EXERCISE DATA

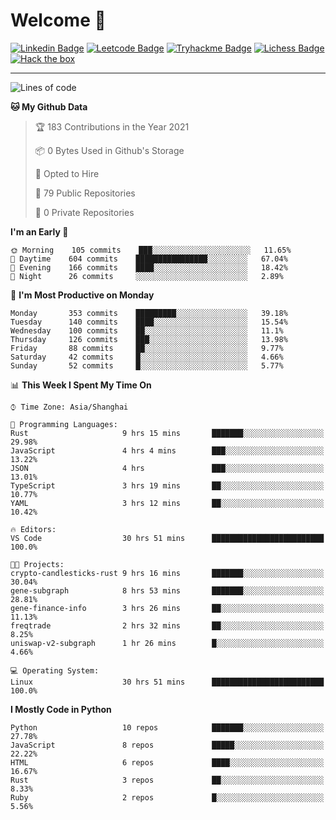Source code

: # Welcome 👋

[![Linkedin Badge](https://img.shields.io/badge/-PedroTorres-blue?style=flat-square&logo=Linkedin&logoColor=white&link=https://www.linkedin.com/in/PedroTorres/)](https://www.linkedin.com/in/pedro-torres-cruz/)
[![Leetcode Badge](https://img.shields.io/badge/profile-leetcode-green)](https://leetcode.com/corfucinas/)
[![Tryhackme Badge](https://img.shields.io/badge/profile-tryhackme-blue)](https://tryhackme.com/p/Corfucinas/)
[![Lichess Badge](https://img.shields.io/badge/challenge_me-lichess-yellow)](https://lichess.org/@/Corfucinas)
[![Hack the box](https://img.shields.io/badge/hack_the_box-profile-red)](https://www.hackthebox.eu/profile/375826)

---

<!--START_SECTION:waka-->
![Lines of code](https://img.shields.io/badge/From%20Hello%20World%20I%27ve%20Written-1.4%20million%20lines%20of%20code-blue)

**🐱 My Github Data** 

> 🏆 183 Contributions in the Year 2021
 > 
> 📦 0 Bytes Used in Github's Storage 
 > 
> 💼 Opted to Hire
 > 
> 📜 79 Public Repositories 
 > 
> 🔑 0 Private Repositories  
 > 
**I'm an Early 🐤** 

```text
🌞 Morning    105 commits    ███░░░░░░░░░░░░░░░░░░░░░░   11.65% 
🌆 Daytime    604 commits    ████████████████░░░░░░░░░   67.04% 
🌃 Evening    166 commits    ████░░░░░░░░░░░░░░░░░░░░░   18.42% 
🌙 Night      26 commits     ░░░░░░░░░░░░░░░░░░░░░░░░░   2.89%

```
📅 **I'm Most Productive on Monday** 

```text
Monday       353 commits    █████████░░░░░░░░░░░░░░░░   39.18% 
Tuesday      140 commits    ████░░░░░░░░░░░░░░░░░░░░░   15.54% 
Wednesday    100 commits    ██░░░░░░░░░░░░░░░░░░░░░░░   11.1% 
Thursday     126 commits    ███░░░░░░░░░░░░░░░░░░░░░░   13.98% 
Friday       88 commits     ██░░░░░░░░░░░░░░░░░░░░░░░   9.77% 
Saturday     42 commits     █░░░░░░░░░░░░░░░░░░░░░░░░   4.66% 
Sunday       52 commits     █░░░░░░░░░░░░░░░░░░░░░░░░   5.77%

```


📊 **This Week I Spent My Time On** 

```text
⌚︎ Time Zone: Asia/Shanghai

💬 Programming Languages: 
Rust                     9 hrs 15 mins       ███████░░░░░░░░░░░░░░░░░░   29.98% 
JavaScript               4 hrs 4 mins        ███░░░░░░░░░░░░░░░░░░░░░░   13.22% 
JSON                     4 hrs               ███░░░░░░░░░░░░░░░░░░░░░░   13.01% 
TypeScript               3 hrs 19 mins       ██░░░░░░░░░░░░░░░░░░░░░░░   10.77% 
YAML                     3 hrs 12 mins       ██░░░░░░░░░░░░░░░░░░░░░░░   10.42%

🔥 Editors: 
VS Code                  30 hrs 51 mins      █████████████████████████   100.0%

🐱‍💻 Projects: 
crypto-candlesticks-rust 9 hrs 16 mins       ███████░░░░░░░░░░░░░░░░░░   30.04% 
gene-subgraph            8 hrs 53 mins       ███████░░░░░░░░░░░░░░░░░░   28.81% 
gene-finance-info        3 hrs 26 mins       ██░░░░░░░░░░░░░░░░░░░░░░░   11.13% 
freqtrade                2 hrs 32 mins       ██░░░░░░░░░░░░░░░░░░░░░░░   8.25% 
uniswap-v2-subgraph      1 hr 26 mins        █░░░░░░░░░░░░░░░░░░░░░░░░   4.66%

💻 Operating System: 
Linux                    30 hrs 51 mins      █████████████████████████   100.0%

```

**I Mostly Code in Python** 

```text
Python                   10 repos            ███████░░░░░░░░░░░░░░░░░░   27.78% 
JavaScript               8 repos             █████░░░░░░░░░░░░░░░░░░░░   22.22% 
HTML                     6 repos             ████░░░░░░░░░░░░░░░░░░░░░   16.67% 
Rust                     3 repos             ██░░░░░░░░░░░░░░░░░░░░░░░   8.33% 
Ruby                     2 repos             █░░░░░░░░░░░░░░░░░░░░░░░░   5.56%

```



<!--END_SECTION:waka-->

==

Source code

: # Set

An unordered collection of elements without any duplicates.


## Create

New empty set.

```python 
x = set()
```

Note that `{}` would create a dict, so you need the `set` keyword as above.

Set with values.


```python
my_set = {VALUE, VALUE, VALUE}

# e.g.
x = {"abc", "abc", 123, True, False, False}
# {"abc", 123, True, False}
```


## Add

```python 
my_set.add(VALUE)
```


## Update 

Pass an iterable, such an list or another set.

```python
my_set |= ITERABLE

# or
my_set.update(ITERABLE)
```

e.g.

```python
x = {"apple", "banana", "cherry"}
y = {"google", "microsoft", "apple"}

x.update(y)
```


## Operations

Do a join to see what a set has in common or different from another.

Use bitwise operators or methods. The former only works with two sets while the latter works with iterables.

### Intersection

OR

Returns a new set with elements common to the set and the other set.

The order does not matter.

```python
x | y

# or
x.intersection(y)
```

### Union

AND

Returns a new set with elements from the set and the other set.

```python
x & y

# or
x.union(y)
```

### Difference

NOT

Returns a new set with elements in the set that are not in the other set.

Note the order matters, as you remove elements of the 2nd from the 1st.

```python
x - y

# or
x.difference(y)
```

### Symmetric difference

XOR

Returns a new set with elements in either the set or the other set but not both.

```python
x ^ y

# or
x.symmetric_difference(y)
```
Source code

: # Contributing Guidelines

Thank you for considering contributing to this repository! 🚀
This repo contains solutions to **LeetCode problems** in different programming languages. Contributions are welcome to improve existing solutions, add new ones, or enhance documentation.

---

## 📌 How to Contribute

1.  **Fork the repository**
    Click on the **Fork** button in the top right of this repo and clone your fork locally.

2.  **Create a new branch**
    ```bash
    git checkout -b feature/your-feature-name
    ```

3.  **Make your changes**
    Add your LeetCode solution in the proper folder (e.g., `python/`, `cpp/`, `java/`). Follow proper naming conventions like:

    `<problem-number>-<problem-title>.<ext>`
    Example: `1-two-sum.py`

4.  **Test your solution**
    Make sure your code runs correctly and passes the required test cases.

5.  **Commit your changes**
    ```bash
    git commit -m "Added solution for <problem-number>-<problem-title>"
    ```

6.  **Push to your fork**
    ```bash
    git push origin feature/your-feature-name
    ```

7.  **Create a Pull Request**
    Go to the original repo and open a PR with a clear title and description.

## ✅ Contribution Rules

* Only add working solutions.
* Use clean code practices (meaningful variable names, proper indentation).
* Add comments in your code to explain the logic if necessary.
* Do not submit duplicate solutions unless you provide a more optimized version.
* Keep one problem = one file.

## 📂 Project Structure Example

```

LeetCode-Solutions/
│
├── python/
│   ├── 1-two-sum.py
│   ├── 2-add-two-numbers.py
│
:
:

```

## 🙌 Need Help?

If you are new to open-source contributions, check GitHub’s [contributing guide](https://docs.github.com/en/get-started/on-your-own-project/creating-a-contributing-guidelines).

--

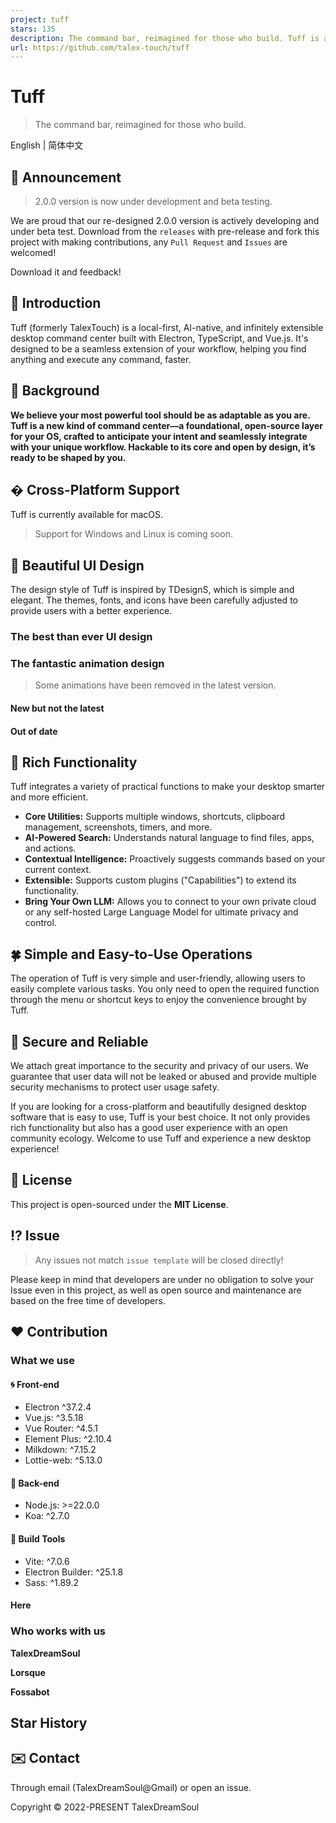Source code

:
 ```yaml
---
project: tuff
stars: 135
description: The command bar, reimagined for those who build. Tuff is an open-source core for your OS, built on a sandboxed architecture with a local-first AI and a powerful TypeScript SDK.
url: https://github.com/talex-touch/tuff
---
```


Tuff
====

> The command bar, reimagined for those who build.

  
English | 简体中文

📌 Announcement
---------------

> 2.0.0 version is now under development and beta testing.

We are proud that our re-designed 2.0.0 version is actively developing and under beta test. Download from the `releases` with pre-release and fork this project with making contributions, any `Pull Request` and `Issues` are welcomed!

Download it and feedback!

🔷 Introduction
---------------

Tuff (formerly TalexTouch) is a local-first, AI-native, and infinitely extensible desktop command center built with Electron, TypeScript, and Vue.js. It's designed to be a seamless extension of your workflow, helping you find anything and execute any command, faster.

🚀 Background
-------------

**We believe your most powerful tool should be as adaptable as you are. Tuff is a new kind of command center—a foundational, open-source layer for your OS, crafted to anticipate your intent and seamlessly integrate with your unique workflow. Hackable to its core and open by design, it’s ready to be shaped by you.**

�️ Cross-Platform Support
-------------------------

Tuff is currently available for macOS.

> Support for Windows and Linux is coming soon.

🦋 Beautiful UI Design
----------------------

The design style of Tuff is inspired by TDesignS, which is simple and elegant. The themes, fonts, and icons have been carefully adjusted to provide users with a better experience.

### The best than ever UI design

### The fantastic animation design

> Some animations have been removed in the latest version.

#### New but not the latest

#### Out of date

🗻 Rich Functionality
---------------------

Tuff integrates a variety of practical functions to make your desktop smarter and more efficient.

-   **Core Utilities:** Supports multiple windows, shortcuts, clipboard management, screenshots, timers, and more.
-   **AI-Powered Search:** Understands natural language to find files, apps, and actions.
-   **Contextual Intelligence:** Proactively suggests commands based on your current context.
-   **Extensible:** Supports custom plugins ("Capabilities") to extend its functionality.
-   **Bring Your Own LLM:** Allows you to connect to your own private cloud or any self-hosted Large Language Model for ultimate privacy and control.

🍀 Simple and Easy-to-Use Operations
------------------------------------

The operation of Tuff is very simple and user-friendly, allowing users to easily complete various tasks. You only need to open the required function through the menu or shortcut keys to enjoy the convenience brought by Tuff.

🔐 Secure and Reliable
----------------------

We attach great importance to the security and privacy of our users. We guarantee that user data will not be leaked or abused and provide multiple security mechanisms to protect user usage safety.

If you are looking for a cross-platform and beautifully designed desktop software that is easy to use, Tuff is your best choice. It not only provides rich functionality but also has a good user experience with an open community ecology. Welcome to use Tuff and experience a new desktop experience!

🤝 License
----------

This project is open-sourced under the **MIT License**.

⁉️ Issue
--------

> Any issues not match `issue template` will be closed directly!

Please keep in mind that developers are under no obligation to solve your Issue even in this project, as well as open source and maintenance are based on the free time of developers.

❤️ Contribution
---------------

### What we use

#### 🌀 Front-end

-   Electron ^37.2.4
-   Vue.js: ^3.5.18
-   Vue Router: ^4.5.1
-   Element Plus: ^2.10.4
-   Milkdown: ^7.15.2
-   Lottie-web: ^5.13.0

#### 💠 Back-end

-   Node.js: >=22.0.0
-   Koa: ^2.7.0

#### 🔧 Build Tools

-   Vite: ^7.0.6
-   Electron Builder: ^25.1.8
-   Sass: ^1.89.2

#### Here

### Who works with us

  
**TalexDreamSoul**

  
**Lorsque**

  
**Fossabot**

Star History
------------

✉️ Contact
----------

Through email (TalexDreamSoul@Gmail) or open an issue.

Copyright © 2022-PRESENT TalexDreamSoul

PROBLEM DETAILS
Some lines in the data above hold the string "title". Find and copy each of them.

WRITTEN SOLUTION
    `<problem-number>-<problem-title>.<ext>`
    git commit -m "Added solution for <problem-number>-<problem-title>"
    Go to the original repo and open a PR with a clear title and description.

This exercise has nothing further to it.